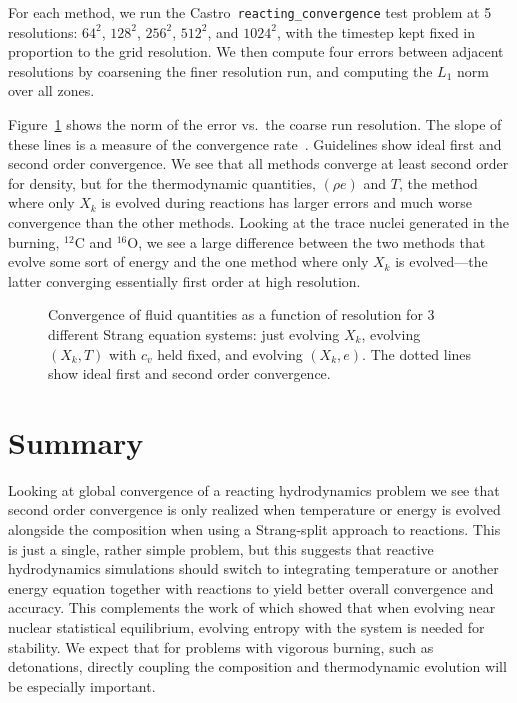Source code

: \documentclass[times,preprint]{aastex63}
\newcommand{\castro}{{\sf Castro}}
\newcommand{\isotm}[2]{{}^{#2}\mathrm{#1}}
\begin{document}
For each method, we run the \castro\ {\tt reacting\_convergence} test
problem at 5 resolutions: $64^2$, $128^2$, $256^2$, $512^2$, and
$1024^2$, with the timestep kept fixed in proportion to the grid resolution.
We then compute four errors between adjacent resolutions by
coarsening the finer resolution run, and computing the $L_1$ norm over
all zones.  

Figure~\ref{thefigure} shows the norm of the error vs.\ the coarse run
resolution.  The slope of these lines is a measure of the convergence
rate~\citep{ORVV}.  Guidelines show ideal first and second order
convergence.  We see that all methods converge at least second order
for density, but for the thermodynamic quantities, $(\rho e)$ and $T$,
the method where only $X_k$ is evolved during reactions has larger
errors and much worse convergence than the other methods.  Looking at
the trace nuclei generated in the burning, $\isotm{C}{12}$ and
$\isotm{O}{16}$, we see a large difference between the two methods
that evolve some sort of energy and the one method where only $X_k$ is
evolved---the latter converging essentially first order at high
resolution.

\begin{figure}[t]
\centering
{}
\caption{\label{thefigure} Convergence of fluid quantities as a function of resolution
for 3 different Strang equation systems: just evolving $X_k$, evolving $(X_k, T)$ with $c_v$ held fixed, and evolving $(X_k, e)$. The dotted lines show ideal first and second order convergence.}
\end{figure}




\section{Summary}

Looking at global convergence of a reacting hydrodynamics problem we
see that second order convergence is only realized when temperature or
energy is evolved alongside the composition when using a Strang-split
approach to reactions.  This is just a single, rather simple problem,
but this suggests that reactive hydrodynamics simulations should
switch to integrating temperature or another energy equation together
with reactions to yield better overall convergence and accuracy.  This
complements the work of \citep{muller:1986} which showed that when
evolving near nuclear statistical equilibrium, evolving entropy
with the system is needed for stability.  We expect that for problems
with vigorous burning, such as detonations, directly coupling the composition
and thermodynamic evolution will be especially important.
\end{document}
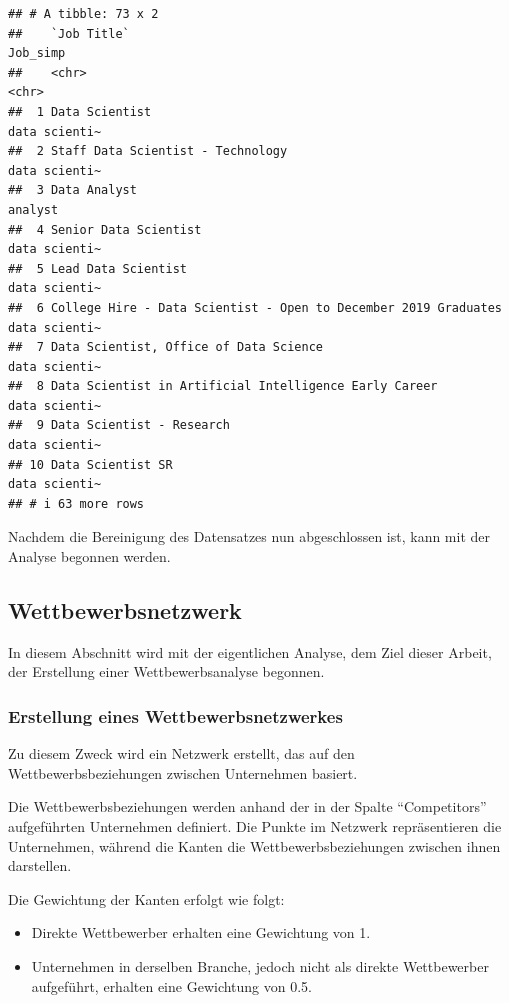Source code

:\documentclass[
]{article}
\providecommand{\tightlist}{%
  \setlength{\itemsep}{0pt}\setlength{\parskip}{0pt}}
\begin{document}
\begin{verbatim}
## # A tibble: 73 x 2
##    `Job Title`                                                     Job_simp     
##    <chr>                                                           <chr>        
##  1 Data Scientist                                                  data scienti~
##  2 Staff Data Scientist - Technology                               data scienti~
##  3 Data Analyst                                                    analyst      
##  4 Senior Data Scientist                                           data scienti~
##  5 Lead Data Scientist                                             data scienti~
##  6 College Hire - Data Scientist - Open to December 2019 Graduates data scienti~
##  7 Data Scientist, Office of Data Science                          data scienti~
##  8 Data Scientist in Artificial Intelligence Early Career          data scienti~
##  9 Data Scientist - Research                                       data scienti~
## 10 Data Scientist SR                                               data scienti~
## # i 63 more rows
\end{verbatim}

Nachdem die Bereinigung des Datensatzes nun abgeschlossen ist, kann mit
der Analyse begonnen werden.

\subsection{Wettbewerbsnetzwerk}\label{wettbewerbsnetzwerk}

In diesem Abschnitt wird mit der eigentlichen Analyse, dem Ziel dieser
Arbeit, der Erstellung einer Wettbewerbsanalyse begonnen.

\subsubsection{Erstellung eines
Wettbewerbsnetzwerkes}\label{erstellung-eines-wettbewerbsnetzwerkes}

Zu diesem Zweck wird ein Netzwerk erstellt, das auf den
Wettbewerbsbeziehungen zwischen Unternehmen basiert.

Die Wettbewerbsbeziehungen werden anhand der in der Spalte
``Competitors'' aufgeführten Unternehmen definiert. Die Punkte im
Netzwerk repräsentieren die Unternehmen, während die Kanten die
Wettbewerbsbeziehungen zwischen ihnen darstellen.

Die Gewichtung der Kanten erfolgt wie folgt:

\begin{itemize}
\tightlist
\item
  Direkte Wettbewerber erhalten eine Gewichtung von 1.
\item
  Unternehmen in derselben Branche, jedoch nicht als direkte
  Wettbewerber aufgeführt, erhalten eine Gewichtung von 0.5.
\end{itemize}
\end{document}
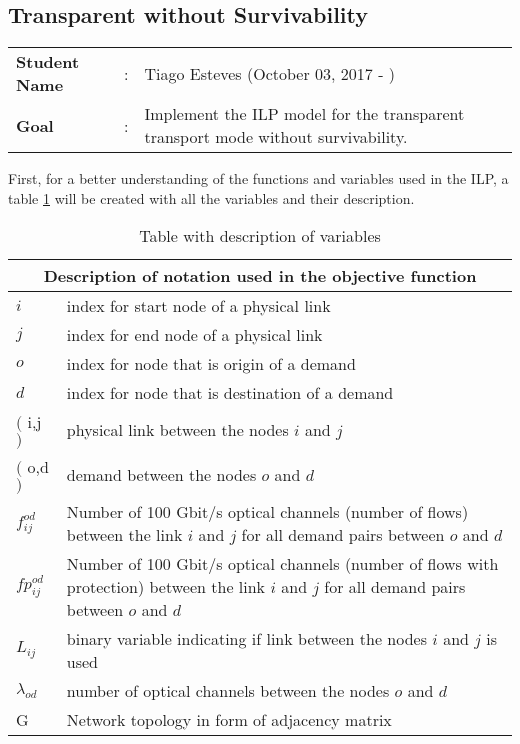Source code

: \clearpage

\subsection{Transparent without Survivability}\label{ILP_Transp_Survivability}
\begin{tcolorbox}	
\begin{tabular}{p{2.75cm} p{0.2cm} p{10.5cm}} 	
\textbf{Student Name}  &:& Tiago Esteves    (October 03, 2017 - )\\
\textbf{Goal}          &:& Implement the ILP model for the transparent transport mode without survivability.
\end{tabular}
\end{tcolorbox}
\vspace{11pt}

First, for a better understanding of the functions and variables used in the ILP, a table \ref{description_transp} will be created with all the variables and their description.

\begin{table}[h!]
\centering
\begin{tabular}{ |p{1cm}||p{13cm}|}
 \hline
 \multicolumn{2}{|c|}{Description of notation used in the objective function} \\
 \hline
 \hline
 $i$ & index for start node of a physical link \\
 $j$ & index for end node of a physical link \\
 $o$ & index for node that is origin of a demand \\
 $d$ & index for node that is destination of a demand \\
 $($ i,j $)$ & physical link between the nodes $i$ and $j$ \\
 $($ o,d $)$ & demand between the nodes $o$ and $d$ \\
 $f_{ij}^{od}$ & Number of 100 Gbit/s optical channels (number of flows) between the link $i$ and $j$ for all demand pairs between $o$ and $d$ \\
 $fp_{ij}^{od}$ & Number of 100 Gbit/s optical channels (number of flows with protection) between the link $i$ and $j$ for all demand pairs between $o$ and $d$ \\
 $L_{ij}$ & binary variable indicating if link between the nodes $i$ and $j$ is used \\
 $\lambda_{od}$ & number of optical channels between the nodes $o$ and $d$\\
 G & Network topology in form of adjacency matrix \\
 \hline
\end{tabular}
\caption{Table with description of variables}
\label{description_transp}
\end{table}


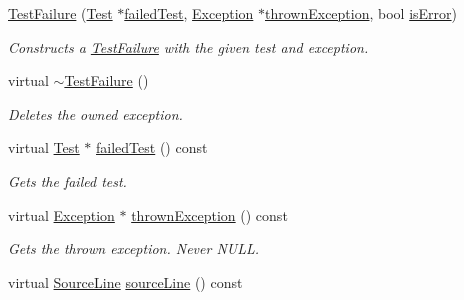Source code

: \begin{DoxyCompactItemize}
\item 
\hypertarget{class_test_failure_a0c1b4cee94278814ab7a4ba72f94dac3}{\hyperlink{class_test_failure_a0c1b4cee94278814ab7a4ba72f94dac3}{Test\+Failure} (\hyperlink{class_test}{Test} $\ast$\hyperlink{class_test_failure_a8c7da6077f68897785a69cea6c2b7825}{failed\+Test}, \hyperlink{class_exception}{Exception} $\ast$\hyperlink{class_test_failure_ac12b8f4d9a6a1f130834cf08287d869d}{thrown\+Exception}, bool \hyperlink{class_test_failure_a0b6c1ee50d2186a4918f015d7879e8dd}{is\+Error})}\label{class_test_failure_a0c1b4cee94278814ab7a4ba72f94dac3}

\begin{DoxyCompactList}\small\item\em Constructs a \hyperlink{class_test_failure}{Test\+Failure} with the given test and exception. \end{DoxyCompactList}\item 
\hypertarget{class_test_failure_a117d2f3616bed325e97b0ac2fe7d9e4b}{virtual \hyperlink{class_test_failure_a117d2f3616bed325e97b0ac2fe7d9e4b}{$\sim$\+Test\+Failure} ()}\label{class_test_failure_a117d2f3616bed325e97b0ac2fe7d9e4b}

\begin{DoxyCompactList}\small\item\em Deletes the owned exception. \end{DoxyCompactList}\item 
\hypertarget{class_test_failure_a8c7da6077f68897785a69cea6c2b7825}{virtual \hyperlink{class_test}{Test} $\ast$ \hyperlink{class_test_failure_a8c7da6077f68897785a69cea6c2b7825}{failed\+Test} () const }\label{class_test_failure_a8c7da6077f68897785a69cea6c2b7825}

\begin{DoxyCompactList}\small\item\em Gets the failed test. \end{DoxyCompactList}\item 
\hypertarget{class_test_failure_ac12b8f4d9a6a1f130834cf08287d869d}{virtual \hyperlink{class_exception}{Exception} $\ast$ \hyperlink{class_test_failure_ac12b8f4d9a6a1f130834cf08287d869d}{thrown\+Exception} () const }\label{class_test_failure_ac12b8f4d9a6a1f130834cf08287d869d}

\begin{DoxyCompactList}\small\item\em Gets the thrown exception. Never {\ttfamily N\+U\+L\+L}. \end{DoxyCompactList}\item 
\hypertarget{class_test_failure_a0da7fc89d01c8b42c96cd0542eba58eb}{virtual \hyperlink{class_source_line}{Source\+Line} \hyperlink{class_test_failure_a0da7fc89d01c8b42c96cd0542eba58eb}{source\+Line} () const }\label{class_test_failure_a0da7fc89d01c8b42c96cd0542eba58eb}


\end{DoxyCompactItemize}
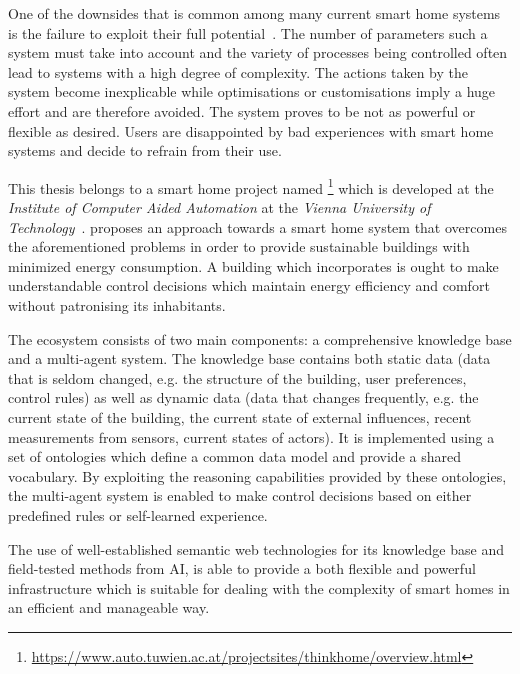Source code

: One of the downsides that is common among many current smart home systems is the failure to exploit their full potential~\cite{HomeAutomationChallengesOpportunities,HomeMaestro,StateOfHomeNetworking}. The number of parameters such a system must take into account and the variety of processes being controlled often lead to systems with a high degree of complexity. The actions taken by the system become inexplicable while optimisations or customisations imply a huge effort and are therefore avoided. The system proves to be not as powerful or flexible as desired. Users are disappointed by bad experiences with smart home systems and decide to refrain from their use.

This thesis belongs to a smart home project named \thinkhome\footnote{\href{https://www.auto.tuwien.ac.at/projectsites/thinkhome/overview.html}{https://www.auto.tuwien.ac.at/projectsites/thinkhome/overview.html}} which is developed at the \emph{Institute of Computer Aided Automation} at the \emph{Vienna University of Technology}~\cite{CR2011-TH_Journal,CR2010-DEST_ThinkHome}. \thinkhome proposes an approach towards a smart home system that overcomes the aforementioned problems in order to provide sustainable buildings with minimized energy consumption. A building which incorporates \thinkhome is ought to make understandable control decisions which maintain energy efficiency and comfort without patronising its inhabitants.

The \thinkhome ecosystem consists of two main components: a comprehensive knowledge base and a multi-agent system. The knowledge base contains both static data (data that is seldom changed, e.g. the structure of the building, user preferences, control rules) as well as dynamic data (data that changes frequently, e.g. the current state of the building, the current state of external influences, recent measurements from sensors, current states of actors). It is implemented using a set of ontologies which define a common data model and provide a shared vocabulary. By exploiting the reasoning capabilities provided by these ontologies, the multi-agent system is enabled to make control decisions based on either predefined rules or self-learned experience.

The use of well-established semantic web technologies for its knowledge base and field-tested methods from AI, \thinkhome is able to provide a both flexible and powerful infrastructure which is suitable for dealing with the complexity of smart homes in an efficient and manageable way.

Goal of the exercise: Among the lines above, find the one with "For each method, we" and the one with "We then compute". Quote both and everything between them, exactly.

Task solution:
For each method, we run the \castro\ {\tt reacting\_convergence} test
problem at 5 resolutions: $64^2$, $128^2$, $256^2$, $512^2$, and
$1024^2$, with the timestep kept fixed in proportion to the grid resolution.
We then compute four errors between adjacent resolutions by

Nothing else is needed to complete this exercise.